= Thomas Howell (bishop) =

Bishop of Bristol

Thomas Howell (1588–1650) was a Welsh clergyman who was the Bishop of Bristol from 1644 to 1646.

==Early life and education==

Howell was born in Llangamarch, Brecknockshire, Wales. He was the older brother of James Howell, and a descendant of Hywel Dda.

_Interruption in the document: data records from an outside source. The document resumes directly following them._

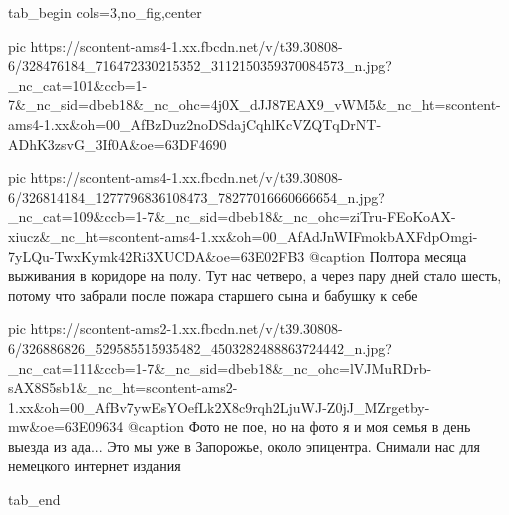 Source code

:  
 
 
 
 


\ifcmt
  tab_begin cols=3,no_fig,center

     pic https://scontent-ams4-1.xx.fbcdn.net/v/t39.30808-6/328476184_716472330215352_3112150359370084573_n.jpg?_nc_cat=101&ccb=1-7&_nc_sid=dbeb18&_nc_ohc=4j0X_dJJ87EAX9_vWM5&_nc_ht=scontent-ams4-1.xx&oh=00_AfBzDuz2noDSdajCqhlKcVZQTqDrNT-ADhK3zsvG_3If0A&oe=63DF4690

     pic https://scontent-ams4-1.xx.fbcdn.net/v/t39.30808-6/326814184_1277796836108473_78277016660666654_n.jpg?_nc_cat=109&ccb=1-7&_nc_sid=dbeb18&_nc_ohc=ziTru-FEoKoAX-xiucz&_nc_ht=scontent-ams4-1.xx&oh=00_AfAdJnWIFmokbAXFdpOmgi-7yLQu-TwxKymk42Ri3XUCDA&oe=63E02FB3
     @caption Полтора месяца выживания в коридоре на полу. Тут нас четверо, а через пару дней стало шесть, потому что забрали после пожара старшего сына и бабушку к себе

     pic https://scontent-ams2-1.xx.fbcdn.net/v/t39.30808-6/326886826_529585515935482_4503282488863724442_n.jpg?_nc_cat=111&ccb=1-7&_nc_sid=dbeb18&_nc_ohc=lVJMuRDrb-sAX8S5sb1&_nc_ht=scontent-ams2-1.xx&oh=00_AfBv7ywEsYOefLk2X8c9rqh2LjuWJ-Z0jJ_MZrgetby-mw&oe=63E09634
     @caption Фото не пое, но на фото я и моя семья в день выезда из ада... Это мы уже в Запорожье, около эпицентра. Снимали нас для немецкого интернет издания

  tab_end
\fi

He matriculated at Jesus College, Oxford on 20 November 1607, obtaining his BA degree on 20 February 1609, his MA on 9 July 1612, and his BD degree in July 1630.

== Career ==
After his ordination, he was appointed a royal chaplain by Charles I and was also rector of West Horsley in Surrey, becoming rector of St Stephen Walbrook on 13 April 1635. This appointment provoked a dispute between Charles I (who presented him for the position), the parishioners of the church and the Grocers' Company (who controlled the church) because Howell refused to live in the parish.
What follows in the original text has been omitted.